この空間はずっとこうであったわけではない。
今は消えてしまった町、でもどこかを掘れば再びあざやかに栄華がよみがえるかもしれないのだ。
この町の地主は誰か?
その人は、この土地をどういう経緯で手に入れたのか?
この町を、隆盛に導いた人は誰か?
今、その人はどうしている?その人の子孫の方は?


私は、奈良県の生駒の生まれである。
ケーブルの駅のそばが誕生の地だというが、ほとんど記憶はない。
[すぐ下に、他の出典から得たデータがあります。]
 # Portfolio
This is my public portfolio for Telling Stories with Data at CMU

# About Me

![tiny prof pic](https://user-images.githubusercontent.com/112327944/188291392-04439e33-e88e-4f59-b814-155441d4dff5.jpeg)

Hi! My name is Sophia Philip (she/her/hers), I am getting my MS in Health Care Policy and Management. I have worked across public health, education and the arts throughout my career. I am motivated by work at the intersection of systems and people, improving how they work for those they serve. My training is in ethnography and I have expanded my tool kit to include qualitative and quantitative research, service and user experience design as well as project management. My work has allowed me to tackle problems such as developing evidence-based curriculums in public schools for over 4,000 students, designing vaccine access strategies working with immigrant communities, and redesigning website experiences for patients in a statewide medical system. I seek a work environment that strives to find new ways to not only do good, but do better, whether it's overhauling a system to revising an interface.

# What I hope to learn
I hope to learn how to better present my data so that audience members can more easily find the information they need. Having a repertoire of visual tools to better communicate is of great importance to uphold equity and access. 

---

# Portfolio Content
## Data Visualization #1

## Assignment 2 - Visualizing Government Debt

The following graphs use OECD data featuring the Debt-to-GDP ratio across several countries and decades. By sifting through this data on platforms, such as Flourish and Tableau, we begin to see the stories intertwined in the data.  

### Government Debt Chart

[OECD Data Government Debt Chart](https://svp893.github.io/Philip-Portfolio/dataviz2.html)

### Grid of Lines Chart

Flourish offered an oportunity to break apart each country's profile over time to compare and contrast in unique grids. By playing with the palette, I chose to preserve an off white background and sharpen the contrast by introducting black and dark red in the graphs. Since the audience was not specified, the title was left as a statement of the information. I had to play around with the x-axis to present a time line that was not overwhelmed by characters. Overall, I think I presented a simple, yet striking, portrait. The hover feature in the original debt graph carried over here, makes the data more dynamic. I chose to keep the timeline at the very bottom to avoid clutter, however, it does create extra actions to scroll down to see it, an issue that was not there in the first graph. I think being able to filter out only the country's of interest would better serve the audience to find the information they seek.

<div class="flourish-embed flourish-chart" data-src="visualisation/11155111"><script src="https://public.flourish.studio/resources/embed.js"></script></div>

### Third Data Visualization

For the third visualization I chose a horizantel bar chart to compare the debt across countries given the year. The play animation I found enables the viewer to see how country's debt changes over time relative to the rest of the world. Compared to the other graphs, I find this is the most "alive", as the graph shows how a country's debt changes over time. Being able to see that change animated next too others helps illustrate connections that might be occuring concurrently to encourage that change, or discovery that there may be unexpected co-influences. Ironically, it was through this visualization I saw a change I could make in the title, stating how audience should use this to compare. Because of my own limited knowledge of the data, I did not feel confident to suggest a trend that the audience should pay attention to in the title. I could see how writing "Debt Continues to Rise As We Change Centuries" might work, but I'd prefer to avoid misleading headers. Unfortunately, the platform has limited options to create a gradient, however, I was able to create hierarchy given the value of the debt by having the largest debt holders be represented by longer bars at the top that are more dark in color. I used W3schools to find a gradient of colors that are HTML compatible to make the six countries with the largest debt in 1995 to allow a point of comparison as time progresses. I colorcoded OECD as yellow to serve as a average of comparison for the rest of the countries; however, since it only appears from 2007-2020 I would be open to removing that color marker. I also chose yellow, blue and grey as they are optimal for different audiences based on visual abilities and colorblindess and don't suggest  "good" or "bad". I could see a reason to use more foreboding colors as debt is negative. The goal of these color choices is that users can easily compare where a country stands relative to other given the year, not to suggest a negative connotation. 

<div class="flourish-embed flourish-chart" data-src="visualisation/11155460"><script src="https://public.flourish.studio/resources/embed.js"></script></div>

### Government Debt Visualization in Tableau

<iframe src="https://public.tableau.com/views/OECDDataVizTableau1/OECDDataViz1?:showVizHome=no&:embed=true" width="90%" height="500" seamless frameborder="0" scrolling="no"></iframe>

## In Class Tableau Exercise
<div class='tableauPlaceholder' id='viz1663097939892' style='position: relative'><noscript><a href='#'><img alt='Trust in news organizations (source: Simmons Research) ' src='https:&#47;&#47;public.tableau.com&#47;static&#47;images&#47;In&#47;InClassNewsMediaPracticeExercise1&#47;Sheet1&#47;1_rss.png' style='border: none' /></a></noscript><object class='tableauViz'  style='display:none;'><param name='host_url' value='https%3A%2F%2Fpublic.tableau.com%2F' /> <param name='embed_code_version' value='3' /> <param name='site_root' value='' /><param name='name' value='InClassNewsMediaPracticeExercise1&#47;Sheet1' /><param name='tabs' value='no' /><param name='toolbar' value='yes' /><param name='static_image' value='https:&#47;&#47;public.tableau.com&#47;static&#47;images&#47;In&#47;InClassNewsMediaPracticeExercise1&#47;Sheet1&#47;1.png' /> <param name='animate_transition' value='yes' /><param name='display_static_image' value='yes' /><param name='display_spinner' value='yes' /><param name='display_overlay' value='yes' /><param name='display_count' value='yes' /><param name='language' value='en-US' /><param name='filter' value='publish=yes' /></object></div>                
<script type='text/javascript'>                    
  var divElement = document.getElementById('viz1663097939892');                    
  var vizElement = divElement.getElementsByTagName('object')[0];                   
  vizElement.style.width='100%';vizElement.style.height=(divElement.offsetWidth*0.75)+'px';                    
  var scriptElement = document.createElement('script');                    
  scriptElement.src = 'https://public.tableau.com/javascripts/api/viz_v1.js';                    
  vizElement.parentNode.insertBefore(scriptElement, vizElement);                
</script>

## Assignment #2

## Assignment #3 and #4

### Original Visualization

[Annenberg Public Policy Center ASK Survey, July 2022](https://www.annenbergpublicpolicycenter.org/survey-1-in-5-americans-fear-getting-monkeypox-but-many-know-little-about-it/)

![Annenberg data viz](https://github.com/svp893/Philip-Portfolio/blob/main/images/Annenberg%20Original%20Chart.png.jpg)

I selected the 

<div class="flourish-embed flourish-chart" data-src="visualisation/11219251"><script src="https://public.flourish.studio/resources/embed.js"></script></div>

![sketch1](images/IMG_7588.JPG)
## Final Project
(あたりまえだが)
今は生駒は大きな町になっている。
大阪のベッドタウンとして、今も北へ南へと発展を続けている。
だが、そこに住む人には、私が生まれた頃の生駒など知る由もない。
近鉄生駒駅がどれだけ田舎の駅であり、王寺へ向かう支線(信貴山鉄道と昔言った)が1両電車で、駅はすべて無人駅であったことなど考えもできないだろう。
線路沿いには、在原業平が「からくれないに水くくるとは」と詠んだ龍田川が流れ、その水は岩すべりで遊べるほど清澄であったこともイメージできないはず。
当時を知る人に語って欲しいことはたくさんある。
私が育った、大阪市旭区千林、あのダイエー発祥の地である。
辛うじて、「主婦の店」として始まった頃の記憶はあるが、そのあたりの話をもっと知りたいとよく思った。
野坂昭如さんの「エロ事師たち」という小説、その舞台も又、この千林なのである。
だいぶ前の「アサヒグラフ」に、小説の舞台ということで野坂さんが千林に来られたという記事があった。
写真を見て、びっくり。
それは、私の家のそばの駄菓子屋の前だったからだ。
へえ〜、この町が小説の舞台だったのか〜。
コミュニティFMだったら、もっと町を丁寧にとりあげてくれるのではないか、と思わないでもない。
ここはもと川が流れていて、強い雨が降るたびに浸水していたとかいう話、きっとその類の話がいくらでもあるはずだ。
少なくとも、私はそんな話をしてくれるラジオが好きだ。
どの店の何がおいしいという話だけでなく、時間軸上の町の話をぜひ聞かせてほしいと思っている。